[Stored items]
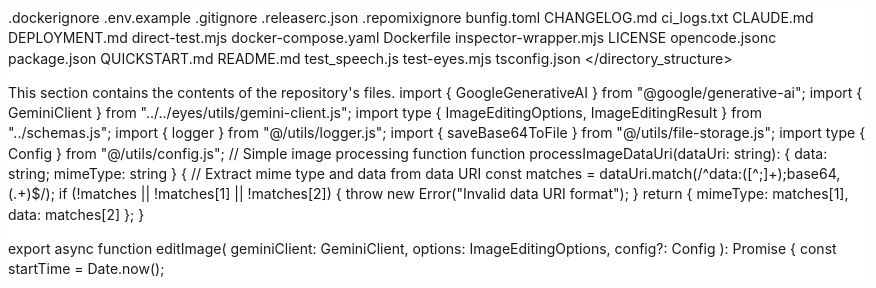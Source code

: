.dockerignore
.env.example
.gitignore
.releaserc.json
.repomixignore
bunfig.toml
CHANGELOG.md
ci_logs.txt
CLAUDE.md
DEPLOYMENT.md
direct-test.mjs
docker-compose.yaml
Dockerfile
inspector-wrapper.mjs
LICENSE
opencode.jsonc
package.json
QUICKSTART.md
README.md
test_speech.js
test-eyes.mjs
tsconfig.json
</directory_structure>

<files>
This section contains the contents of the repository's files.

<file path="src/tools/hands/processors/image-editor.ts">
import { GoogleGenerativeAI } from "@google/generative-ai";
import { GeminiClient } from "../../eyes/utils/gemini-client.js";
import type { ImageEditingOptions, ImageEditingResult } from "../schemas.js";
import { logger } from "@/utils/logger.js";
import { saveBase64ToFile } from "@/utils/file-storage.js";
import type { Config } from "@/utils/config.js";
// Simple image processing function
function processImageDataUri(dataUri: string): { data: string; mimeType: string } {
  // Extract mime type and data from data URI
  const matches = dataUri.match(/^data:([^;]+);base64,(.+)$/);
  if (!matches || !matches[1] || !matches[2]) {
    throw new Error("Invalid data URI format");
  }
  return {
    mimeType: matches[1],
    data: matches[2]
  };
}

export async function editImage(
  geminiClient: GeminiClient,
  options: ImageEditingOptions,
  config?: Config
): Promise<ImageEditingResult> {
  const startTime = Date.now();
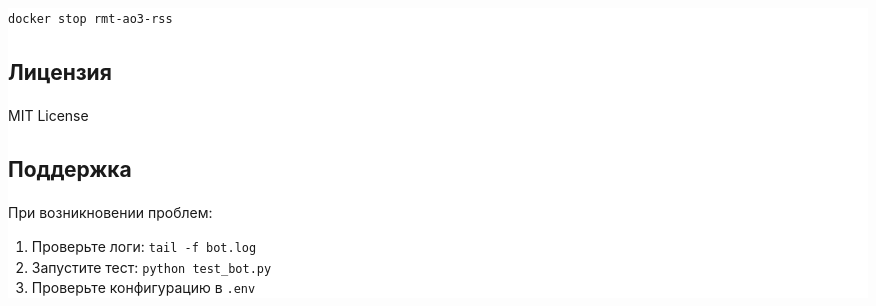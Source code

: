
 ```bash
docker stop rmt-ao3-rss
```

## Лицензия

MIT License

## Поддержка

При возникновении проблем:

1. Проверьте логи: `tail -f bot.log`
2. Запустите тест: `python test_bot.py`
3. Проверьте конфигурацию в `.env`

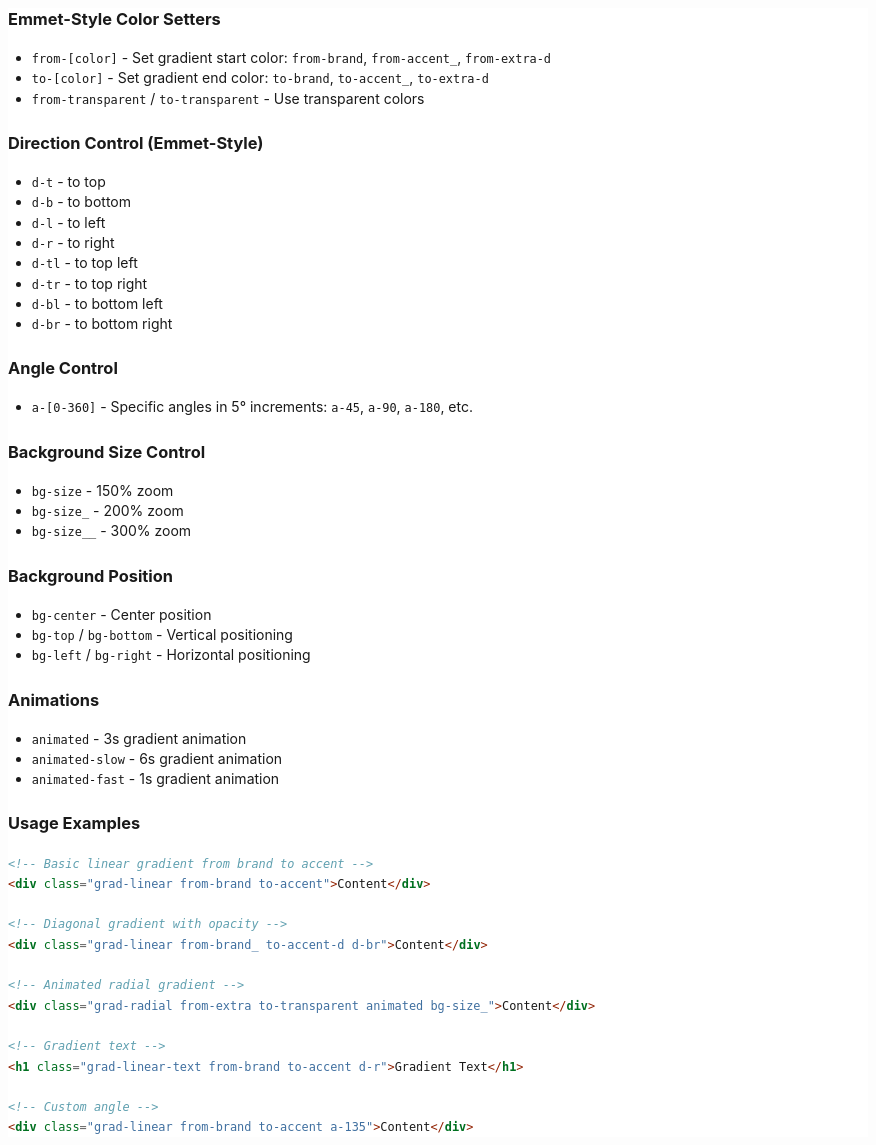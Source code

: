 ### Emmet-Style Color Setters
- `from-[color]` - Set gradient start color: `from-brand`, `from-accent_`, `from-extra-d`
- `to-[color]` - Set gradient end color: `to-brand`, `to-accent_`, `to-extra-d`
- `from-transparent` / `to-transparent` - Use transparent colors

### Direction Control (Emmet-Style)
- `d-t` - to top
- `d-b` - to bottom  
- `d-l` - to left
- `d-r` - to right
- `d-tl` - to top left
- `d-tr` - to top right
- `d-bl` - to bottom left
- `d-br` - to bottom right

### Angle Control
- `a-[0-360]` - Specific angles in 5° increments: `a-45`, `a-90`, `a-180`, etc.

### Background Size Control
- `bg-size` - 150% zoom
- `bg-size_` - 200% zoom  
- `bg-size__` - 300% zoom

### Background Position
- `bg-center` - Center position
- `bg-top` / `bg-bottom` - Vertical positioning
- `bg-left` / `bg-right` - Horizontal positioning

### Animations
- `animated` - 3s gradient animation
- `animated-slow` - 6s gradient animation
- `animated-fast` - 1s gradient animation

### Usage Examples
```html
<!-- Basic linear gradient from brand to accent -->
<div class="grad-linear from-brand to-accent">Content</div>

<!-- Diagonal gradient with opacity -->
<div class="grad-linear from-brand_ to-accent-d d-br">Content</div>

<!-- Animated radial gradient -->
<div class="grad-radial from-extra to-transparent animated bg-size_">Content</div>

<!-- Gradient text -->
<h1 class="grad-linear-text from-brand to-accent d-r">Gradient Text</h1>

<!-- Custom angle -->
<div class="grad-linear from-brand to-accent a-135">Content</div>
```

- Exercise -
Print exactly the lines of the records from the one containing "to top left" through the end, and nothing besides them.

- Expected answer -
- `d-tl` - to top left
- `d-tr` - to top right
- `d-bl` - to bottom left
- `d-br` - to bottom right

### Angle Control
- `a-[0-360]` - Specific angles in 5° increments: `a-45`, `a-90`, `a-180`, etc.

### Background Size Control
- `bg-size` - 150% zoom
- `bg-size_` - 200% zoom  
- `bg-size__` - 300% zoom

### Background Position
- `bg-center` - Center position
- `bg-top` / `bg-bottom` - Vertical positioning
- `bg-left` / `bg-right` - Horizontal positioning

### Animations
- `animated` - 3s gradient animation
- `animated-slow` - 6s gradient animation
- `animated-fast` - 1s gradient animation

### Usage Examples
```html
<!-- Basic linear gradient from brand to accent -->
<div class="grad-linear from-brand to-accent">Content</div>

<!-- Diagonal gradient with opacity -->
<div class="grad-linear from-brand_ to-accent-d d-br">Content</div>

<!-- Animated radial gradient -->
<div class="grad-radial from-extra to-transparent animated bg-size_">Content</div>

<!-- Gradient text -->
<h1 class="grad-linear-text from-brand to-accent d-r">Gradient Text</h1>

<!-- Custom angle -->
<div class="grad-linear from-brand to-accent a-135">Content</div>
```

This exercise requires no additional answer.